Results and Conclusion
We trained with three different VQA models. VILT improved the accuracy of our baseline model by about 30% and gave satisfactory results. We can do much better with respect to fine-tuning our models further onto more realistic datasets. Instead of using artificially generated VQA datasets, we can use more realistic and real-world scenarios. We can personalize our app further to recognize more Context-specific scenarios. We can train our model to Read documents and answer questions related to the documents.

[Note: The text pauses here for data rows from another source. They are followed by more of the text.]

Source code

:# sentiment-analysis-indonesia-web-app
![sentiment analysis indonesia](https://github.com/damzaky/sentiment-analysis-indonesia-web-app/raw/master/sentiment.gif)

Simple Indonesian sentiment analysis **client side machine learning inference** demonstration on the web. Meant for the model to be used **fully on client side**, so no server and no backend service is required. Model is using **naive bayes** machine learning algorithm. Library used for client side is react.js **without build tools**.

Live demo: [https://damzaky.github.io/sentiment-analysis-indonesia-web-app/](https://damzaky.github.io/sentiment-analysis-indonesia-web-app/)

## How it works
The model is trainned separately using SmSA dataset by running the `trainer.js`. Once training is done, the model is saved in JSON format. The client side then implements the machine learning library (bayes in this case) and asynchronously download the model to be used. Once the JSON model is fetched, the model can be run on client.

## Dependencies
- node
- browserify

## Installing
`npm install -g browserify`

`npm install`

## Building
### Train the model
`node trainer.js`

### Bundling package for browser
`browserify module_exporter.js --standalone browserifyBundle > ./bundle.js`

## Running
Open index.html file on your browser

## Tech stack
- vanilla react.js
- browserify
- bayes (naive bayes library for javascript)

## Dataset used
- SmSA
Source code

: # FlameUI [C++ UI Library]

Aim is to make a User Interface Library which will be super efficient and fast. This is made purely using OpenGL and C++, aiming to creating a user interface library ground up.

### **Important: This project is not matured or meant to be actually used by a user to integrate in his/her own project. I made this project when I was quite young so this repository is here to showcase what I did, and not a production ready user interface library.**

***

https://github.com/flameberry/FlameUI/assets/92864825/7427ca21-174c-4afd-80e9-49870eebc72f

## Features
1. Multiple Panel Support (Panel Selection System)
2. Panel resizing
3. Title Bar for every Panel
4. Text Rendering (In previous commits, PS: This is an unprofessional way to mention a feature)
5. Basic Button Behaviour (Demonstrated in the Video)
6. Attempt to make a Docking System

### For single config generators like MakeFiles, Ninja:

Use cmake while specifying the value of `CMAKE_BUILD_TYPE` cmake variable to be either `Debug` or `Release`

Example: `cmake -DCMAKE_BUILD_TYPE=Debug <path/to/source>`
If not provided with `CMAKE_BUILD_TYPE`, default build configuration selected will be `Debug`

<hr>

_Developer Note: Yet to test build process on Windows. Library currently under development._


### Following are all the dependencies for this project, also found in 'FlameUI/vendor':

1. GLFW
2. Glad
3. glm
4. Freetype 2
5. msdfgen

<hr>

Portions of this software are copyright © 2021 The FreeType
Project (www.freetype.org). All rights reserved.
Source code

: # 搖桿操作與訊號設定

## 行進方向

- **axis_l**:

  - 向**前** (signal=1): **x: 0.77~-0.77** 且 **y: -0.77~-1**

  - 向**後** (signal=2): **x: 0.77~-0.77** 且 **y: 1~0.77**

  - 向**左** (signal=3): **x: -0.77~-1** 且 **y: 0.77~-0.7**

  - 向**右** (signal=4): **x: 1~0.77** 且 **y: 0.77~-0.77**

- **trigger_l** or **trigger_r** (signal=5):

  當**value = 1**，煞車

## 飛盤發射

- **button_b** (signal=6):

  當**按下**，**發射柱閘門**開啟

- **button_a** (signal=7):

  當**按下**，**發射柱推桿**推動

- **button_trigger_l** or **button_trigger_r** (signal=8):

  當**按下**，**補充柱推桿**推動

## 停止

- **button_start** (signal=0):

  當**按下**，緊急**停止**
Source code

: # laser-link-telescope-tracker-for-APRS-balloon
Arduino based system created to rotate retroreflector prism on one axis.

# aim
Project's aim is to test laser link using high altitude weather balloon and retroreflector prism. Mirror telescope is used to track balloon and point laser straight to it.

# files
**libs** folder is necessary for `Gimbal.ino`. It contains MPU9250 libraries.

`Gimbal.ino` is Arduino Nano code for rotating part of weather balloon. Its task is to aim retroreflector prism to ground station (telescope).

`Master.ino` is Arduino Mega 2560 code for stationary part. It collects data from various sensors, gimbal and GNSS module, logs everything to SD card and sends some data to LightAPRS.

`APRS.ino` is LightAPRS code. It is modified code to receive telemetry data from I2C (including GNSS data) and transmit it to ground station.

This would help visually impaired people in a drastically huge manner.
Highlights
- An intelligent camera app that provides information about the world around you, which is particularly useful for a person with visual impairment.
- VQA systems attempt to correctly answer questions in natural language regarding the input image.
- We used the publicly available VQA dataset due to its larger size as compared with the others.
- We came across VILT, which improved the accuracy of our baseline model by about 30% and gave satisfactory results.
- We can train our model to read documents and answer questions related to the documents.
FAQ
Q: What is VQA?
A: Visual Question Answering (VQA) systems attempt to correctly answer questions in natural language regarding the input image.
Q: What dataset did you use for your project?
A: We used the publicly available VQA dataset due to its larger size as compared with the others.
Q: What is VILT?
A: VILT is a model that drastically simplifies the processing of visual inputs to just the same convolution-free manner in which we process the textual inputs. This makes the VILT model up to 10 times faster than any of the previous VLP models.
Q: Can your app read documents and answer questions related to the documents?
A: Yes, we can train our model to read documents and answer questions related to the documents.